Keatley Surveying Ltd. v.Teranet Inc., 2014 ONSC 1677

In this case, Keatley Surveying Ltd. (the “Appellant”) appealed a decision of Horkins J., denying a motion to certify a class proceeding under the Class Proceedings Act (“CPA”). The proposed class action alleges that Teranet Inc.’s (the “Respondent”) database constitutes copyright infringement in the plans of survey under the Copyright Act. In denying the certification, the motion judge held that four of the five criteria required  by the CPA were not met, namely (1) there was no identifiable class; (2) the proposed common issues would not significantly advance the litigation; (3) a class proceeding was not the preferable procedure; and (4) the representative plaintiff did not adequately represent the interests of the class nor did it put forward a workable litigation plan. On appeal, the Appellant significantly revised its certification request.

On appeal, the Divisional Court found that the Appellant’s revisions to its request for certification made it appropriate for its case to proceed as a class proceeding. While the Respondent alleged that the Appellant’s case on appeal constituted an abusive and prejudicial re-formulation of the case on almost all of the certification criteria, the Court disagreed. The Court found no prejudice (but noted that if there were prejudice, this is exactly the sort that can be addressed through costs), and favoured deciding the matter itself, rather than remitting it back to the certification judge for a new hearing; in the Court’s view, this approach recognized the goals of judicial economy and access to justice.

With respect to the ‘identifiable class’ criterion, the motion judge found that the Appellant had not met this criterion because the class definition was “merit-based”, and because the Appellant had failed to provide satisfactory evidence that there were two or more persons “interested” in joining the action. On appeal, the Appellant submitted a new class definition, and the Court agreed that it was no longer ‘merit-based’. With respect to whether there were two or more persons “interested”, the Court found that the motion judge erred in principle when, as part of her identifiable class criterion analysis, she required the Appellant to adduce evidence that there was someone, in addition to the Plaintiff, who also wished to pursue a claim for copyright infringement against the Respondent. The Court found that the CPAdoes  not (nor does the case law) require evidence of a desire among class members to pursue an action.

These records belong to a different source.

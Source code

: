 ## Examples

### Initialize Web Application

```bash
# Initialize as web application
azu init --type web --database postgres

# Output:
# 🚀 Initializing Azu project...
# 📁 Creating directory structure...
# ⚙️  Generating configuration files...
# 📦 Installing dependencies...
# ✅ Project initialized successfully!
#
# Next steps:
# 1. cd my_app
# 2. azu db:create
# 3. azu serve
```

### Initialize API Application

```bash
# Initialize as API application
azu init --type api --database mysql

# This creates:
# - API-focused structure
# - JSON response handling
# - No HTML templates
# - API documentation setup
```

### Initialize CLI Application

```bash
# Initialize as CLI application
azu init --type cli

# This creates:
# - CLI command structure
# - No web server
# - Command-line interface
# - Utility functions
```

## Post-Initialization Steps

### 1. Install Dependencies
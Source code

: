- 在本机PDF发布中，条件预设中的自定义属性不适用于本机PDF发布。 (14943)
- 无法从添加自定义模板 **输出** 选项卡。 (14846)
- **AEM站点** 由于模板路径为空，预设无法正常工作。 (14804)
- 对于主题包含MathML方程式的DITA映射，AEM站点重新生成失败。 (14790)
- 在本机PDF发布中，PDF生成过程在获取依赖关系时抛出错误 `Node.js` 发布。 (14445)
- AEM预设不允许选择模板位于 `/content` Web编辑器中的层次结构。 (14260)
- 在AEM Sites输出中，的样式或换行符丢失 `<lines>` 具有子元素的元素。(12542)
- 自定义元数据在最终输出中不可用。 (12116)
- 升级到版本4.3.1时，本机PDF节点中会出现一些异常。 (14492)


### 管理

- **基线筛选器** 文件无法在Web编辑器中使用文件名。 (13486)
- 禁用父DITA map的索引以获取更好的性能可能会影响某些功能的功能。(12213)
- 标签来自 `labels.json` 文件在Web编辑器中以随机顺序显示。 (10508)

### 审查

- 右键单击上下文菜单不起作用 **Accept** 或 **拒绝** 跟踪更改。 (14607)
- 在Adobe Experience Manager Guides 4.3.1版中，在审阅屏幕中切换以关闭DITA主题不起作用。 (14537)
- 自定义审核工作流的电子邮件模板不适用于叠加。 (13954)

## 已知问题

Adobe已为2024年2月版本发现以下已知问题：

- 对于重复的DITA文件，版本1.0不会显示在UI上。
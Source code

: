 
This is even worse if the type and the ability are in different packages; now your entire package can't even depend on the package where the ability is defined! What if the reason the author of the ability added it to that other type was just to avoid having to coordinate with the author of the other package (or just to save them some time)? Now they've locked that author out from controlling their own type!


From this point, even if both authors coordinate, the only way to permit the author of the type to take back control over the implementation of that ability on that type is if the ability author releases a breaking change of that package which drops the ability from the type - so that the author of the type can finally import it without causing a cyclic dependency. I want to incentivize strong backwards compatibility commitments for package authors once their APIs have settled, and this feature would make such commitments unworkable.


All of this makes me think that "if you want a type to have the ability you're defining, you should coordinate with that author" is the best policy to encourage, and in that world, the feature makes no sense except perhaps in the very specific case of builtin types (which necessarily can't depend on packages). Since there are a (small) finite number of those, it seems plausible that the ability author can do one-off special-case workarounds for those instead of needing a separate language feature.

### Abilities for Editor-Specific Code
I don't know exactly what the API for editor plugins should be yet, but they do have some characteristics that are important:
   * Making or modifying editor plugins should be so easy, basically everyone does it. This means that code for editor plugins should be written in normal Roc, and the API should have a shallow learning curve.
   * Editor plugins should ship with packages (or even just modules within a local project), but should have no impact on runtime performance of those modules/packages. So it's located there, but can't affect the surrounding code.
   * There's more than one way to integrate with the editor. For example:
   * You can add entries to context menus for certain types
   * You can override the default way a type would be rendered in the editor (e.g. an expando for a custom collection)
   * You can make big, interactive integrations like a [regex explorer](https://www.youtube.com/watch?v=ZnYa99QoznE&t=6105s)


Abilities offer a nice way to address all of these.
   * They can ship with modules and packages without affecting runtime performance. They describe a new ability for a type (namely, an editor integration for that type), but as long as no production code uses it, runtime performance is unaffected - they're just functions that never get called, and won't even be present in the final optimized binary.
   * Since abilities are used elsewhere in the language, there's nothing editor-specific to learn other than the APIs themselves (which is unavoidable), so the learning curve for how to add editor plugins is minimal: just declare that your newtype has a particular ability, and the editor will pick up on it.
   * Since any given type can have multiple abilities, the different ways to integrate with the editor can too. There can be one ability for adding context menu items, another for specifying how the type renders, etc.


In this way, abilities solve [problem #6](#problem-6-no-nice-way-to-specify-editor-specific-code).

With respect to the ‘common issues’ criterion, the Appellant filed a revised list of common issues on appeal, seeking to meet the concerns identified by the motion judge. The Court found the revised common issues to be suitable for certification. And with respect to the ‘preferable procedure’ criterion, the Court found that, given the revised list of common issues, the action now met the preferability criterion as well. The Court also noted that three other copyright infringement cases involving electronic databases that raised significant individual issues were also found suitable for certification.

With respect to the final issue, and whether the representative plaintiff had a workable litigation plan, the Court agreed with the motion judge that the Appellant’s circumstances were atypical of most surveyors in Ontario. However, the fact that its circumstances were “atypical” did not render it unsuitable to be a representative plaintiff. Noting that litigation plans are a “work in progress” and may have to be amended during the course of proceedings, the Court held that, if the Appellant amends its Statement of Claim to abandon its claim for an injunction, it can fairly and adequately represent the interests of the class.

As such, and subject to the Appellant amending its Statement of Claim, the Court allowed the appeal, set aside the decision of the motion judge and certified the modified common issues.